To be sure, not every Republican is bowing to the inevitable just yet. For one thing, the so-called “Never Trump” movement appears to be alive and well and includes a wide swath of Republicans who claim that they will not support Trump even if he becomes the Republican nominee. Whether these people will stick to their word will have to wait until Election Day, of course, but one suspects that many of them most likely will. Indeed, with Trump now effectively clinching the nomination we’re likely to see a sizable contingent of the GOP shift their focus to down ballot races in an effort to minimize the expected negative impact of a Trump candidacy. We’re unlikely to see Rob Portman campaigning with Donald Trump in Ohio, for example, or Kelly Ayotte hitting the trail with him in New Hampshire. The negative consequences of doing so in swing states would obviously outweigh any benefits that these candidates might receive.

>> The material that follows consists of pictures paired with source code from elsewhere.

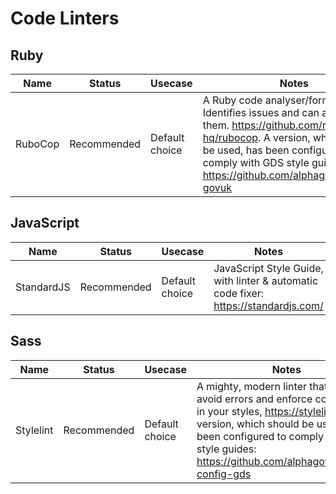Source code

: # Code Linters

## Ruby

| Name | Status | Usecase  | Notes  |
|---|---|---|---|
| RuboCop | Recommended | Default choice | A Ruby code analyser/formatter. Identifies issues and can auto-correct them. https://github.com/rubocop-hq/rubocop. A version, which should be used, has been configured to comply with GDS style guides: https://github.com/alphagov/rubocop-govuk |

## JavaScript

| Name | Status | Usecase  | Notes  |
|---|---|---|---|
| StandardJS | Recommended | Default choice | JavaScript Style Guide, with linter & automatic code fixer: https://standardjs.com/ |

## Sass

| Name | Status | Usecase  | Notes  |
|---|---|---|---|
| Stylelint | Recommended | Default choice | A mighty, modern linter that helps you avoid errors and enforce conventions in your styles, https://stylelint.io/. A version, which should be used, has been configured to comply with GDS style guides: https://github.com/alphagov/stylelint-config-gds |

The Cruz and Kasich campaigns, meanwhile, continue to act as if they are involved in a competitive primary battle with Trump even though both of them are mathematically eliminated from securing a majority of delegates before the convention. This week, that strategy is focused on the primary in Indiana, which takes place next Tuesday. As of now, though, Trump holds a narrow lead in the Hoosier State and it’s widely assumed that he will have effectively wrapped up the nomination if he manages to pull off a win there Tuesday night. Even if he doesn’t, though, it seems clear that Trump still has a good chance to get a delegate majority even without an Indiana win thanks to what are expected to be big wins in California and New Jersey. In other words, at this point Trump’s win seems to be more a matter of “when” than “if,” and as a result Republicans from all corners of the party will have to decide for themselves how to deal with that.